Evaluate & Compare

To objectively demonstrate the value of artworks and research, it is not enough to say "it seems good" --- you need to show how experiencers felt using numbers and data. This section introduces evaluation methods from three perspectives: what to measure, how to measure it, and how to compare and dig deeper.

What to Measure

First, let's clarify "What are we actually measuring?"

1. UX (User Experience)

UX refers to everything a user feels when using or experiencing a product, service, or artwork. "It was easy to use," "It was interesting," "I want to experience it again" --- all of these are part of UX.

UX evaluation of interactive products is mainly divided into the following two qualities:

Pragmatic quality --- Qualities related to achieving a goal: "Is it easy to use?" "Is it understandable?" "Is it efficient?" For a smartphone app, this means "Can I quickly reach the desired function?"
Hedonic quality --- Qualities related to emotional and affective satisfaction: "Is it interesting?" "Is it novel?" "Is it attractive?" For a smartphone app, this means "Is it exciting to use?"

Why divide into two?

There are products that are "easy to use but boring" and products that are "hard to use but interesting." By evaluating both qualities separately, you can clearly identify what the strengths and areas for improvement of a work are.

2. Impression

When evaluating the impression received from a subject, we assess it through multiple adjectives and onomatopoeia. For example, the impression of a work is quantified on scales of opposing word pairs such as "bright <-> dark" and "soft <-> hard." A single adjective cannot capture the full impression, so by combining multiple adjective pairs, we can objectively grasp multifaceted impressions.

3. Preference

The intuitive feeling that something is good, fitting, or appropriate. Unlike impressions, preference includes a "personal value judgment." Even for the same work, preferences vary greatly between individuals.

4. Emotion

The P(V)AD model is well known for measuring emotions:

Dimension	Meaning	Example
Pleasure / Valence	Positive <-> Negative	Happy <-> Sad
Arousal	Excited <-> Calm	Thrilling <-> Relaxed
Dominance	Dominant <-> Submissive	In control <-> Overwhelmed

Emotions received from content are often evaluated on two axes: valence and arousal. For example, horror movies are positioned as "unpleasant x high arousal," and healing music as "pleasant x low arousal."

How to Measure

1. SD (Semantic Differential) Method

A method for objectively quantifying and analyzing the impressions people receive from artworks, products, etc.

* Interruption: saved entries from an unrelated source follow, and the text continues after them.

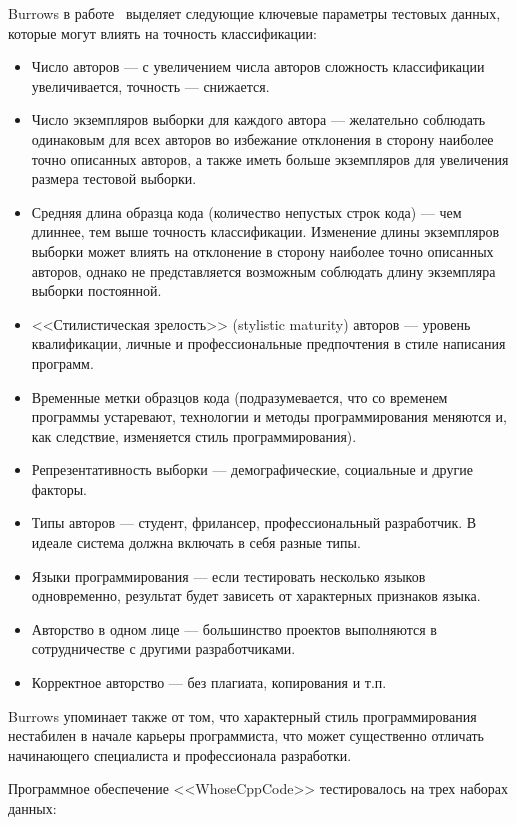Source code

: Burrows в работе~\cite{burrows_big} выделяет следующие ключевые параметры тестовых данных,
которые могут влиять на точность классификации:

\begin{itemize}
 \item Число авторов --- с увеличением числа авторов сложность классификации увеличивается, 
 точность --- снижается.
 \item Число экземпляров выборки для каждого автора --- желательно соблюдать одинаковым для всех авторов во 
 избежание отклонения в сторону наиболее точно описанных авторов, а также иметь больше экземпляров 
 для увеличения размера тестовой выборки. 
 \item Средняя длина образца кода (количество непустых строк кода) --- чем длиннее, тем выше точность
 классификации. Изменение длины экземпляров выборки может влиять на отклонение в сторону наиболее 
 точно описанных авторов, однако не представляется возможным соблюдать длину экземпляра выборки постоянной.
 \item <<Стилистическая зрелость>> (stylistic maturity) авторов --- уровень квалификации, 
 личные и профессиональные предпочтения в стиле написания программ.
 \item Временные метки образцов кода (подразумевается, что со временем программы устаревают, технологии
 и методы программирования меняются и, как следствие, изменяется стиль программирования).
 \item Репрезентативность выборки --- демографические, социальные и другие факторы.
 \item Типы авторов --- студент, фрилансер, профессиональный разработчик. 
 В идеале система должна включать в себя разные типы.
 \item Языки программирования --- если тестировать несколько языков одновременно, 
 результат будет зависеть от характерных признаков языка.
 \item Авторство в одном лице --- большинство проектов выполняются в 
 сотрудничестве с другими разработчиками.
 \item Корректное авторство --- без плагиата, копирования и т.п.
\end{itemize}

Burrows упоминает также от том, что характерный стиль программирования нестабилен в начале карьеры программиста,
что может существенно отличать начинающего специалиста и профессионала разработки.

Программное обеспечение <<WhoseCppCode>> тестировалось на трех наборах данных:

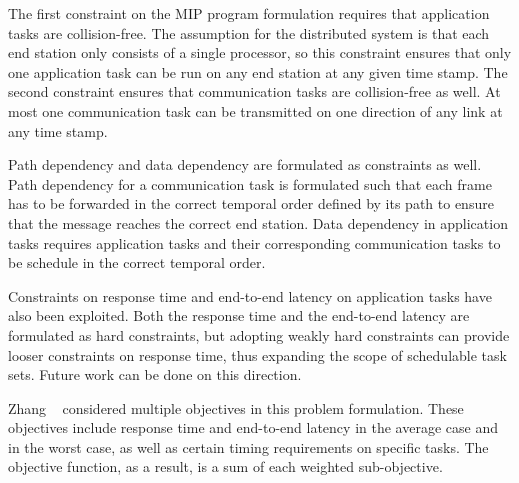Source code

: The first constraint on the MIP program formulation requires that application tasks are collision-free. The assumption for the distributed system is that each end station only consists of a single processor, so this constraint ensures that only one application task can be run on any end station at any given time stamp. The second constraint ensures that communication tasks are collision-free as well. At most one communication task can be transmitted on one direction of any link at any time stamp. 

Path dependency and data dependency are formulated as constraints as well. Path dependency for a communication task is formulated such that each frame has to be forwarded in the correct temporal order defined by its path to ensure that the message reaches the correct end station. Data dependency in application tasks requires application tasks and their corresponding communication tasks to be schedule in the correct temporal order. 

Constraints on response time and end-to-end latency on application tasks have also been exploited. Both the response time and the end-to-end latency are formulated as hard constraints, but adopting weakly hard constraints can provide looser constraints on response time, thus expanding the scope of schedulable task sets. Future work can be done on this direction.

Zhang ~\cite{Zhang2018SynthesizingCA} considered multiple objectives in this problem formulation. These objectives include response time and end-to-end latency in the average case and in the worst case, as well as certain timing requirements on specific tasks. The objective function, as a result, is a sum of each weighted sub-objective.


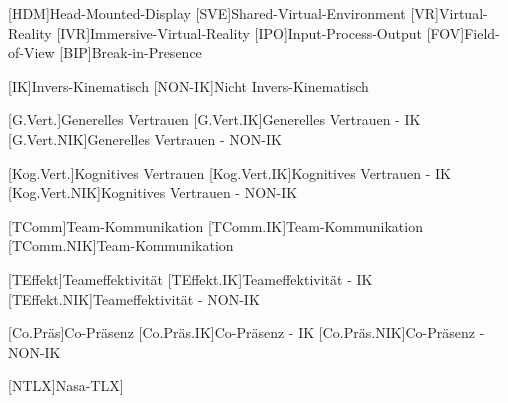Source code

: \begin{acronym}
	[HDM]{Head-Mounted-Display}
	[SVE]{Shared-Virtual-Environment}
	[VR]{Virtual-Reality}
	[IVR]{Immersive-Virtual-Reality}
	[IPO]{Input-Process-Output}
	[FOV]{Field-of-View}
	[BIP]{Break-in-Presence}
	
	[IK]{Invers-Kinematisch}
	[NON-IK]{Nicht Invers-Kinematisch}
	
	[G.Vert.]{Generelles Vertrauen}
	[G.Vert.IK]{Generelles Vertrauen - IK}
	[G.Vert.NIK]{Generelles Vertrauen - NON-IK}
	
	[Kog.Vert.]{Kognitives Vertrauen}
	[Kog.Vert.IK]{Kognitives Vertrauen - IK}
	[Kog.Vert.NIK]{Kognitives Vertrauen - NON-IK}
	
	[TComm]{Team-Kommunikation}
	[TComm.IK]{Team-Kommunikation}
	[TComm.NIK]{Team-Kommunikation}
	
	[TEffekt]{Teameffektivität}
	[TEffekt.IK]{Teameffektivität - IK}
	[TEffekt.NIK]{Teameffektivität - NON-IK}
	
	[Co.Präs]{Co-Präsenz}
	[Co.Präs.IK]{Co-Präsenz - IK}
	[Co.Präs.NIK]{Co-Präsenz - NON-IK}
	
	[NTLX]{Nasa-TLX]}
\end{acronym}

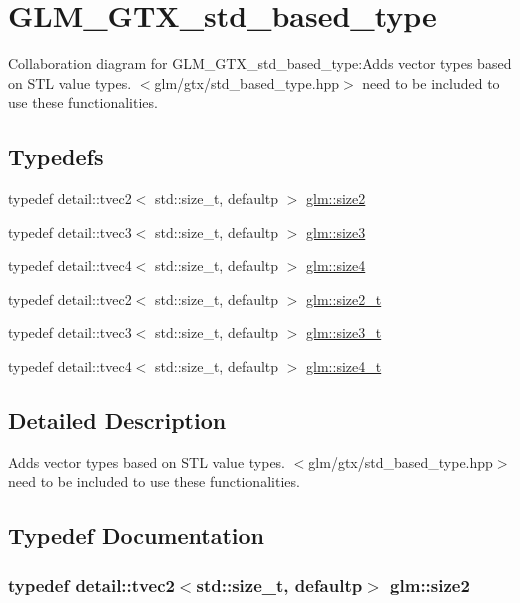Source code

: \hypertarget{group__gtx__std__based__type}{
\section{GLM\_\-GTX\_\-std\_\-based\_\-type}
\label{group__gtx__std__based__type}
}


Collaboration diagram for GLM\_\-GTX\_\-std\_\-based\_\-type:Adds vector types based on STL value types. $<$glm/gtx/std\_\-based\_\-type.hpp$>$ need to be included to use these functionalities.  
\subsection*{Typedefs}
\begin{CompactItemize}
\item 
typedef detail::tvec2$<$ std::size\_\-t, defaultp $>$ \hyperlink{group__gtx__std__based__type_g393e8beba20ea33452384087a2864f86}{glm::size2}
\item 
typedef detail::tvec3$<$ std::size\_\-t, defaultp $>$ \hyperlink{group__gtx__std__based__type_ge1dda4cdccd4c1abeeb2e470c048d0c9}{glm::size3}
\item 
typedef detail::tvec4$<$ std::size\_\-t, defaultp $>$ \hyperlink{group__gtx__std__based__type_gc04a40cfe44b5035770cf26d98a9349d}{glm::size4}
\item 
typedef detail::tvec2$<$ std::size\_\-t, defaultp $>$ \hyperlink{group__gtx__std__based__type_g64be170f9203528ff59efa40b1977bb0}{glm::size2\_\-t}
\item 
typedef detail::tvec3$<$ std::size\_\-t, defaultp $>$ \hyperlink{group__gtx__std__based__type_gd9ddaab6dd4c37ba46b74a1423ef2ba3}{glm::size3\_\-t}
\item 
typedef detail::tvec4$<$ std::size\_\-t, defaultp $>$ \hyperlink{group__gtx__std__based__type_gaaf9b6a73135945e356601a01beece30}{glm::size4\_\-t}
\end{CompactItemize}


\subsection{Detailed Description}
Adds vector types based on STL value types. $<$glm/gtx/std\_\-based\_\-type.hpp$>$ need to be included to use these functionalities. 



\subsection{Typedef Documentation}
\hypertarget{group__gtx__std__based__type_g393e8beba20ea33452384087a2864f86}{
\subsubsection[size2]{\setlength{\rightskip}{0pt plus 5cm}typedef detail::tvec2$<$std::size\_\-t, defaultp$>$ {\bf glm::size2}}}
\label{group__gtx__std__based__type_g393e8beba20ea33452384087a2864f86}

How it works: Prepare multiple pairs of opposing adjectives (adjective pairs) such as "bright - dark" and "artificial - natural," and have respondents rate each on a 5- or 7-point scale indicating which adjective they lean toward (reference).

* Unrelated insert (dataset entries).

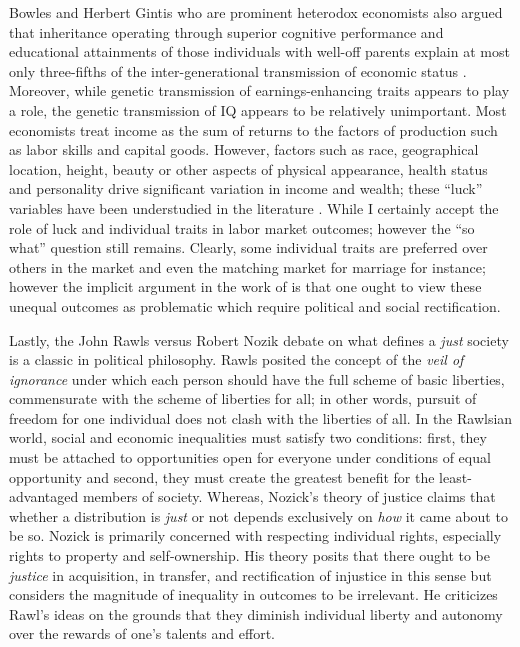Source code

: \documentclass[12pt]{article}
\newcommand{\1}{\mathbbm 1}
\begin{document}
	
	Bowles and Herbert Gintis who are prominent heterodox economists also argued that inheritance operating through superior cognitive performance and educational attainments of those individuals  with  well-off  parents  explain  at  most only  three-fifths  of  the inter-generational transmission of economic status \cite{bowles2002inheritance}. Moreover, while genetic transmission of earnings-enhancing traits appears to play a role, the genetic transmission of IQ appears to be relatively unimportant. Most economists treat income as the sum of returns to the factors of production such as labor skills and capital goods. However, factors such as race, geographical location, height, beauty or other aspects of physical appearance, health status  and  personality drive significant variation in income and wealth; these ``luck'' variables have been understudied in the literature \cite{bowles2002inheritance}. While I certainly accept the role of luck and individual traits in labor market outcomes; however the ``so what'' question still remains. Clearly, some individual traits are preferred over others in the market and even the matching market for marriage for instance; however the implicit argument in the work of \cite{bowles2002inheritance} is that one ought to view these unequal outcomes as problematic which require political and social rectification.
	
	
	
	Lastly, the John Rawls \cite{rawlstheory1971} versus Robert Nozik \cite{nozick1974anarchy} debate on what defines a \textit{just} society is a classic in political philosophy. Rawls posited the concept of the \textit{veil of ignorance} under which each person should have the full scheme of basic liberties, commensurate with the scheme of liberties for all; in other words, pursuit of freedom for one individual does not clash with the liberties of all. In the Rawlsian world, social and economic inequalities must satisfy two conditions: first, they must be attached to opportunities open for everyone under conditions of equal opportunity and second, they must create the greatest benefit for the least-advantaged members of society. Whereas, Nozick's \cite{nozick1974anarchy}  theory of  justice  claims that  whether  a  distribution  is  \textit{just}  or  not  depends exclusively  on  \textit{how}  it came  about to be so. Nozick is primarily concerned with respecting individual rights, especially rights to property  and  self-ownership. His theory posits that there ought to be \textit{justice} in acquisition, in transfer, and  rectification  of injustice in this sense but considers the magnitude of inequality in outcomes to be irrelevant. He criticizes Rawl's ideas on the grounds that they diminish individual liberty and autonomy over the rewards of one's talents and effort.
	
\end{document}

Interpreting results: Connecting the mean values of each adjective pair in a line graph reveals the "impression profile" of the subject. By overlaying multiple works or conditions on the same graph, differences in impressions become immediately apparent.

Example

When comparing impressions of "a particular acoustic artwork" and "conventional speaker playback":

Work A: Leans toward "fantastic," "dynamic," "comfortable"
Work B: Leans toward "realistic," "static," "unsettling"

-> This analysis suggests that Work A provides an immersive, non-everyday experience

References: Impression evaluation of AR installations, Impression evaluation of virtual forest bathing content, Graphing SD method survey results

2. Semi-Structured Interview

A research method where questions are prepared in advance, but additional questions are flexibly added or modified based on the respondent's answers to dig deeper (reference).

Difference from surveys: Surveys limit responses to "yes/no" or "5-point scales," making unexpected discoveries difficult. In interviews, you can dig deeper with questions like "Why did you feel that way?" or "At which specific moment?" allowing you to grasp the quality of experiences that numbers alone cannot reveal.

What "semi-structured" means: Completely free conversation (unstructured) tends to go off-topic, while strictly fixed questions (structured) prevent digging deeper. Semi-structured interviews are the middle ground.

3. Focus Group Interview (FGI)

A research method where one moderator conducts a roundtable-style interview with a group of approximately 4-8 people (reference).

Advantages: Participants stimulate each other's responses, generating more diverse opinions than one-on-one interviews. Discussions come alive with reactions like "Oh, I thought so too!" or "Actually, it was the opposite for me..."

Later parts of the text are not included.